Barbecue, especially outside the few hot spots in this country, can become monotonous. Plate, meat, sauce, maybe toss it on a lackluster bun for a sandwich. But South Moon Barbeque’s menu is full of inventive ways to showcase the Hinckley restaurant’s meats.
And the meats at this spot are, for the most part, very good. Nice flavor, light smoke, excellent sauces.
If you’re looking for uniqueness, start with the BBQ Sundae. Listed as an appetizer but definitely enough for a meal, the sundae is made by layering baked beans, coleslaw and pulled pork in a bowl.
A lot of the dishes come lightly sauced, likely by design because the two main sauces are available on the tables to let you customize each item. A sweet St. Louis was definitely heavy on tomato taste, but the sweet heat sauce eliminated some of that - although not spicy.

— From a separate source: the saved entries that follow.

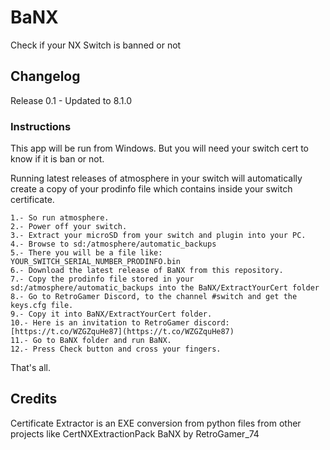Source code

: # BaNX
Check if your NX Switch is banned or not

## Changelog

Release 0.1 - Updated to 8.1.0

### Instructions

This app will be run from Windows. But you will need your switch cert to know if it is ban or not.

Running latest releases of atmosphere in your switch will automatically create a copy of your prodinfo file which contains inside your switch certificate.
```
1.- So run atmosphere.
2.- Power off your switch.
3.- Extract your microSD from your switch and plugin into your PC.
4.- Browse to sd:/atmosphere/automatic_backups
5.- There you will be a file like: YOUR_SWITCH_SERIAL_NUMBER_PRODINFO.bin
6.- Download the latest release of BaNX from this repository.
7.- Copy the prodinfo file stored in your sd:/atmosphere/automatic_backups into the BaNX/ExtractYourCert folder
8.- Go to RetroGamer Discord, to the channel #switch and get the keys.cfg file.
9.- Copy it into BaNX/ExtractYourCert folder.
10.- Here is an invitation to RetroGamer discord: [https://t.co/WZGZquHe87](https://t.co/WZGZquHe87)
11.- Go to BaNX folder and run BaNX.
12.- Press Check button and cross your fingers.
```
That's all.

## Credits

Certificate Extractor is an EXE conversion from python files from other projects like CertNXExtractionPack
BaNX by RetroGamer_74
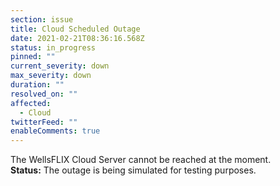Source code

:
 ```yaml
---
section: issue
title: Cloud Scheduled Outage
date: 2021-02-21T08:36:16.568Z
status: in_progress
pinned: ""
current_severity: down
max_severity: down
duration: ""
resolved_on: ""
affected:
  - Cloud
twitterFeed: ""
enableComments: true
---
```

The WellsFLIX Cloud Server cannot be reached at the moment.
\
**Status:** The outage is being simulated for testing purposes.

We only got to taste one true appetizer, the fried pickles. Those can be hit or miss, but here they were a definite hit. The batter was extremely well seasoned. A trace of heat from cayenne pepper or something similar blended so well with the strong tang of the pickles. And the batter clung to the pickle with no real breakage, which is rare.
The restaurant also has a sandwich called The Chuck Norris that seems custom built for one of those challenge shows. It’s every meat in the shop stacked on two buns. It costs extra for burnt ends, which are definitely worth it. They were amazingly tender and flavorful, even more than the pork. The generous size accommodated two adults.
With the sandwich as structured, we found it impossible to take a bite that included more than one meat at a time, so we had to dissect it on the plate. It was great food – especially the chicken. The breasts were about as juicy as white meat can be, and the rub was outstanding. The brats were also ridiculously tasty. But it was hard to get the flavors to play together like they did in the sundae.
The PBLT - pork belly, lettuce and tomato - was very good and presented well. The fat, juicy pieces of pork belly were amazing, just as on the Norris.
The fried potato salad used hot sauce as a dressing. Instead of traditional simplicity, the mac and cheese added peppers and onion.
If you want a straightforward dish, South Moon hooks you up, as well. The pulled pork sandwich was served on what seemed like a bakery-fresh bun - as was the Norris - and has the option of coleslaw as a topping.
On the whole, South Moon Barbeque was an exceptional find in downtown Hinckley. Whether the dish is traditional or unique, it’s well done and worth the trip.
• The Mystery Diner is a Daily Chronicle employee who reports on their experience at local restaurants. The diner’s identity is not revealed to the restaurant staff before or during the meal. If the Mystery Diner cannot recommend the establishment, we will not publish a story.